Remember Travelgate? Whitewater? File-gate? Drapes-gate? Benghazi? They all had their scintillating moments before dwindling into black holes, devouring memory and judgment.
The latest supernova is the revelation that as Secretary of State Hillary Clinton met with a number of people who also donated to the Clinton Foundation, like notorious influence-peddler and grifter Elie Weisel.
There's nothing illegal about this. And an extensive AP investigation found no credible instance in which contributors to the Clinton Foundation got something from the State Department they shouldn't have.
For example the United States Secretary of State had a meeting with the heir apparent to the throne of a tidy little despotism that nonetheless remains a vital Persian Gulf ally. So what's the problem? Even The Washington Post couldn't decide why this was a bad thing, although it was quite sure it was.
Former Eliot Spitzer co-host Kathleen Parker said to-may-to:
A batch of emails released Monday makes clear that Clinton Foundation donors got access to the State Department.
Some of the email was between Huma Abedin, Clinton’s deputy chief of staff at the State Department, and an official at the charity. Not all requests appear to have been granted, but the coziness between State and the Clinton family charity exposes a troubling hubris and highlights the emptiness of her personal promise to President Obama to build a firewall between the two institutions when she became his secretary of state. . . .

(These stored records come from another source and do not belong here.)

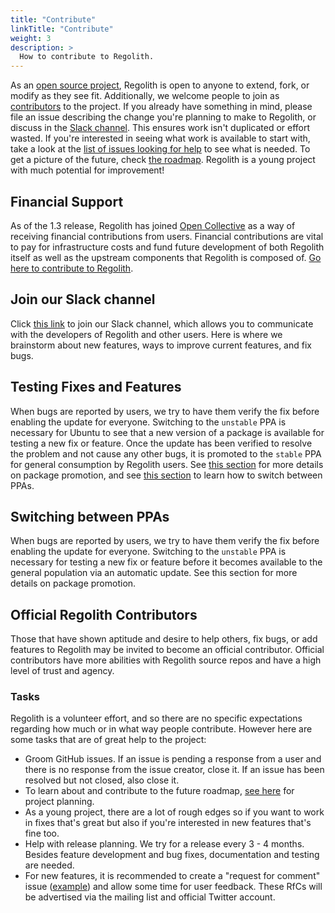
 ```yaml
---
title: "Contribute"
linkTitle: "Contribute"
weight: 3
description: >
  How to contribute to Regolith.
---
```


As an [open source project](https://github.com/regolith-linux), Regolith is open to anyone to extend, fork, or modify as they see fit.  Additionally, we welcome people to join as [contributors](https://github.com/orgs/regolith-linux/people) to the project. If you already have something in mind, please file an issue describing the change you're planning to make to Regolith, or discuss in the [Slack channel](https://regolith-linux.herokuapp.com/).  This ensures work isn't duplicated or effort wasted.  If you're interested in seeing what work is available to start with, take a look at the [list of issues looking for help](https://github.com/regolith-linux/regolith-desktop/labels/help%20wanted) to see what is needed.  To get a picture of the future, check [the roadmap](https://regolith-linux.org/news.html#roadmap). Regolith is a young project with much potential for improvement!

## Financial Support

As of the 1.3 release, Regolith has joined [Open Collective](https://opencollective.com/) as a way of receiving financial contributions from users. Financial contributions are vital to pay for infrastructure costs and fund future development of both Regolith itself as well as the upstream components that Regolith is composed of.  [Go here to contribute to Regolith](https://opencollective.com/regolith/donate).

## Join our Slack channel

Click [this link](https://regolith-linux.herokuapp.com/) to join our Slack channel, which allows you to communicate with the developers of Regolith and other users. Here is where we brainstorm about new features, ways to improve current features, and fix bugs.

## Testing Fixes and Features

When bugs are reported by users, we try to have them verify the fix before enabling the update for everyone. Switching to the `unstable` PPA is necessary for Ubuntu to see that a new version of a package is available for testing a new fix or feature.  Once the update has been verified to resolve the problem and not cause any other bugs, it is promoted to the `stable` PPA for general consumption by Regolith users.  See [this section](../updates#package-promotion) for more details on package promotion, and see [this section](/docs/howto/change-ppa/) to learn how to switch between PPAs.

## Switching between PPAs

When bugs are reported by users, we try to have them verify the fix before enabling the update for everyone. Switching to the `unstable` PPA is necessary for testing a new fix or feature before it becomes available to the general population via an automatic update.  See this section for more details on package promotion.

## Official Regolith Contributors

Those that have shown aptitude and desire to help others, fix bugs, or add features to Regolith may be invited to become an official contributor.  Official contributors have more abilities with Regolith source repos and have a high level of trust and agency.

### Tasks

Regolith is a volunteer effort, and so there are no specific expectations regarding how much or in what way people contribute. However here are some tasks that are of great help to the project:

* Groom GitHub issues.  If an issue is pending a response from a user and there is no response from the issue creator, close it.  If an issue has been resolved but not closed, also close it.
* To learn about and contribute to the future roadmap, [see here](https://github.com/orgs/regolith-linux/projects) for project planning.
* As a young project, there are a lot of rough edges so if you want to work in fixes that's great but also if you're interested in new features that's fine too.
* Help with release planning.  We try for a release every 3 - 4 months.  Besides feature development and bug fixes, documentation and testing are needed.
* For new features, it is recommended to create a "request for comment" issue ([example](https://github.com/regolith-linux/regolith-i3-gaps-config/issues/6)) and allow some time for user feedback.  These RfCs will be advertised via the mailing list and official Twitter account.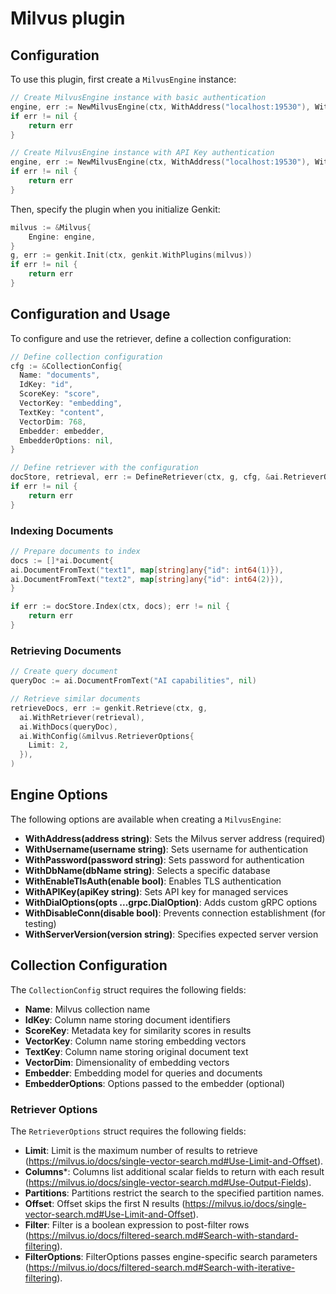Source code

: # Milvus plugin

## Configuration

To use this plugin, first create a `MilvusEngine` instance:

```go
// Create MilvusEngine instance with basic authentication
engine, err := NewMilvusEngine(ctx, WithAddress("localhost:19530"), WithUsername("username"), WithPassword("password"))
if err != nil {
    return err
}
```

```go
// Create MilvusEngine instance with API Key authentication
engine, err := NewMilvusEngine(ctx, WithAddress("localhost:19530"), WithAPIKey("APIKey"))
if err != nil {
    return err
}
```

Then, specify the plugin when you initialize Genkit:

```go
milvus := &Milvus{
    Engine: engine,
}
g, err := genkit.Init(ctx, genkit.WithPlugins(milvus))
if err != nil {
    return err
}
```

## Configuration and Usage

To configure and use the retriever, define a collection configuration:

```go
// Define collection configuration
cfg := &CollectionConfig{
  Name: "documents",
  IdKey: "id",
  ScoreKey: "score",
  VectorKey: "embedding",
  TextKey: "content",
  VectorDim: 768,
  Embedder: embedder,
  EmbedderOptions: nil,
}

// Define retriever with the configuration
docStore, retrieval, err := DefineRetriever(ctx, g, cfg, &ai.RetrieverOptions{})
if err != nil {
    return err
}
```

### Indexing Documents

```go
// Prepare documents to index
docs := []*ai.Document{
ai.DocumentFromText("text1", map[string]any{"id": int64(1)}),
ai.DocumentFromText("text2", map[string]any{"id": int64(2)}),
}

if err := docStore.Index(ctx, docs); err != nil {
    return err
}
```

### Retrieving Documents

```go
// Create query document
queryDoc := ai.DocumentFromText("AI capabilities", nil)

// Retrieve similar documents
retrieveDocs, err := genkit.Retrieve(ctx, g,
  ai.WithRetriever(retrieval),
  ai.WithDocs(queryDoc),
  ai.WithConfig(&milvus.RetrieverOptions{
    Limit: 2,
  }),
)
```

## Engine Options

The following options are available when creating a `MilvusEngine`:

- **WithAddress(address string)**: Sets the Milvus server address (required)
- **WithUsername(username string)**: Sets username for authentication
- **WithPassword(password string)**: Sets password for authentication
- **WithDbName(dbName string)**: Selects a specific database
- **WithEnableTlsAuth(enable bool)**: Enables TLS authentication
- **WithAPIKey(apiKey string)**: Sets API key for managed services
- **WithDialOptions(opts ...grpc.DialOption)**: Adds custom gRPC options
- **WithDisableConn(disable bool)**: Prevents connection establishment (for
  testing)
- **WithServerVersion(version string)**: Specifies expected server version

## Collection Configuration

The `CollectionConfig` struct requires the following fields:

- **Name**: Milvus collection name
- **IdKey**: Column name storing document identifiers
- **ScoreKey**: Metadata key for similarity scores in results
- **VectorKey**: Column name storing embedding vectors
- **TextKey**: Column name storing original document text
- **VectorDim**: Dimensionality of embedding vectors
- **Embedder**: Embedding model for queries and documents
- **EmbedderOptions**: Options passed to the embedder (optional)

### Retriever Options

The `RetrieverOptions` struct requires the following fields:

- **Limit**: Limit is the maximum number of results to retrieve (https://milvus.io/docs/single-vector-search.md#Use-Limit-and-Offset).
- **Columns***: Columns list additional scalar fields to return with each result (https://milvus.io/docs/single-vector-search.md#Use-Output-Fields).
- **Partitions**: Partitions restrict the search to the specified partition names.
- **Offset**: Offset skips the first N results (https://milvus.io/docs/single-vector-search.md#Use-Limit-and-Offset).
- **Filter**: Filter is a boolean expression to post-filter rows (https://milvus.io/docs/filtered-search.md#Search-with-standard-filtering).
- **FilterOptions**: FilterOptions passes engine-specific search parameters (https://milvus.io/docs/filtered-search.md#Search-with-iterative-filtering).
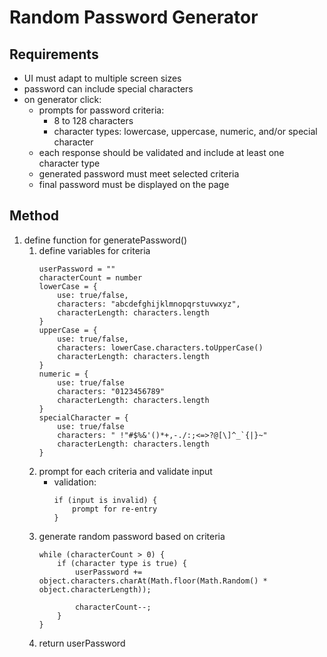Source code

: # Random Password Generator

## Requirements
- UI must adapt to multiple screen sizes
- password can include special characters
- on generator click:
    - prompts for password criteria:
        - 8 to 128 characters
        - character types: lowercase, uppercase, numeric, and/or special character
    - each response should be validated and include at least one character type
    - generated password must meet selected criteria
    - final password must be displayed on the page

## Method
1. define function for generatePassword()
    1. define variables for criteria
        ```
        userPassword = ""
        characterCount = number
        lowerCase = {
            use: true/false,
            characters: "abcdefghijklmnopqrstuvwxyz",
            characterLength: characters.length
        }
        upperCase = {
            use: true/false,
            characters: lowerCase.characters.toUpperCase()
            characterLength: characters.length
        }
        numeric = {
            use: true/false
            characters: "0123456789"
            characterLength: characters.length
        }
        specialCharacter = {
            use: true/false
            characters: " !"#$%&'()*+,-./:;<=>?@[\]^_`{|}~"
            characterLength: characters.length
        }
        ```
    2. prompt for each criteria and validate input
        - validation:
            ```
            if (input is invalid) {
                prompt for re-entry
            }
            ```
    3. generate random password based on criteria
        ```
        while (characterCount > 0) {
            if (character type is true) {
                userPassword += object.characters.charAt(Math.floor(Math.Random() * object.characterLength));
                
                characterCount--;
            }
        }
        ```
    4. return userPassword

The crown prince of Bahrain, Salman bin Hamad al-Khalifa, whose government had given more than $50,000 to the foundation, requested a last-minute meeting with the secretary of state. Granted.But Josh Rogin, another Post columnist (and not to be confused with Rogan Josh, an aromatic lamb dish of Persian origin) writing the same day in the same newspaper, said to-mah-to:
And?
If it's spicy and appealing, it's not a Washington Post columnist |
So the Clinton Foundation “scandal” continues to burn brightly, at least for a few more news cycles. But like all of its predecessors it will fade away to nothing. When you think about it, it's not surprising that these “scandals” are subject to the same cosmological cycle as stars: they're both nothing more than giant flaming balls of gas.